I'll take today a mixed group of 38 people, Catholics and Episcopalians, who gave themselves unto death in 1878, remembered in the very useful Episcopalian Book of Lesser Feasts and Fasts, as "Constance and her companions, the Martyrs of Memphis". Some of the ones who just don't fit well into the Western saint schema --- who spent their lives in the service of the Lord's beloved poor, and died, or were killed, because of it. But, in the East, they have a title for these, whether it was the microbe or the militia..... and that title is "Passion Bearer".

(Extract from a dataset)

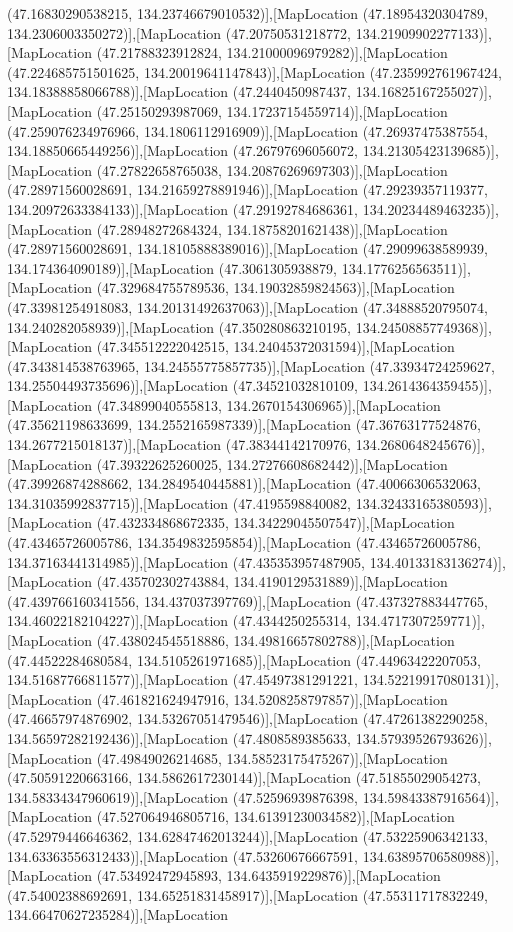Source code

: (47.16830290538215, 134.23746679010532)],[MapLocation (47.18954320304789, 134.2306003350272)],[MapLocation (47.20750531218772, 134.21909902277133)],[MapLocation (47.21788323912824, 134.21000096979282)],[MapLocation (47.224685751501625, 134.20019641147843)],[MapLocation (47.235992761967424, 134.18388858066788)],[MapLocation (47.2440450987437, 134.16825167255027)],[MapLocation (47.25150293987069, 134.17237154559714)],[MapLocation (47.259076234976966, 134.1806112916909)],[MapLocation (47.26937475387554, 134.18850665449256)],[MapLocation (47.26797696056072, 134.21305423139685)],[MapLocation (47.27822658765038, 134.20876269697303)],[MapLocation (47.28971560028691, 134.21659278891946)],[MapLocation (47.29239357119377, 134.20972633384133)],[MapLocation (47.29192784686361, 134.20234489463235)],[MapLocation (47.28948272684324, 134.18758201621438)],[MapLocation (47.28971560028691, 134.18105888389016)],[MapLocation (47.29099638589939, 134.174364090189)],[MapLocation (47.3061305938879, 134.1776256563511)],[MapLocation (47.329684755789536, 134.19032859824563)],[MapLocation (47.33981254918083, 134.20131492637063)],[MapLocation (47.34888520795074, 134.240282058939)],[MapLocation (47.350280863210195, 134.24508857749368)],[MapLocation (47.345512222042515, 134.24045372031594)],[MapLocation (47.343814538763965, 134.24555775857735)],[MapLocation (47.33934724259627, 134.25504493735696)],[MapLocation (47.34521032810109, 134.2614364359455)],[MapLocation (47.34899040555813, 134.2670154306965)],[MapLocation (47.35621198633699, 134.2552165987339)],[MapLocation (47.36763177524876, 134.2677215018137)],[MapLocation (47.38344142170976, 134.2680648245676)],[MapLocation (47.39322625260025, 134.27276608682442)],[MapLocation (47.39926874288662, 134.2849540445881)],[MapLocation (47.40066306532063, 134.31035992837715)],[MapLocation (47.4195598840082, 134.32433165380593)],[MapLocation (47.432334868672335, 134.34229045507547)],[MapLocation (47.43465726005786, 134.3549832595854)],[MapLocation (47.43465726005786, 134.37163441314985)],[MapLocation (47.435353957487905, 134.40133183136274)],[MapLocation (47.435702302743884, 134.4190129531889)],[MapLocation (47.439766160341556, 134.437037397769)],[MapLocation (47.437327883447765, 134.46022182104227)],[MapLocation (47.4344250255314, 134.4717307259771)],[MapLocation (47.438024545518886, 134.49816657802788)],[MapLocation (47.44522284680584, 134.5105261971685)],[MapLocation (47.44963422207053, 134.51687766811577)],[MapLocation (47.45497381291221, 134.52219917080131)],[MapLocation (47.461821624947916, 134.5208258797857)],[MapLocation (47.46657974876902, 134.53267051479546)],[MapLocation (47.47261382290258, 134.56597282192436)],[MapLocation (47.4808589385633, 134.57939526793626)],[MapLocation (47.49849026214685, 134.58523175475267)],[MapLocation (47.50591220663166, 134.5862617230144)],[MapLocation (47.51855029054273, 134.58334347960619)],[MapLocation (47.52596939876398, 134.59843387916564)],[MapLocation (47.527064946805716, 134.61391230034582)],[MapLocation (47.52979446646362, 134.62847462013244)],[MapLocation (47.53225906342133, 134.63363556312433)],[MapLocation (47.53260676667591, 134.63895706580988)],[MapLocation (47.53492472945893, 134.6435919229876)],[MapLocation (47.54002388692691, 134.65251831458917)],[MapLocation (47.55311717832249, 134.66470627235284)],[MapLocation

Memphis, in 1878, was a thriving city of approximately 46,000 souls. That summer, there was an onslaught of yellow fever making its way up the Mississippi River, starting early in the summer in New Orleans, and proceeding north, decimating cities as it went, but the population hoped that the illness would burn itself out before getting as far north as them. That hope (wishful thought?) was futile; in mid-August, it was apparent that the yellow fever had arrived.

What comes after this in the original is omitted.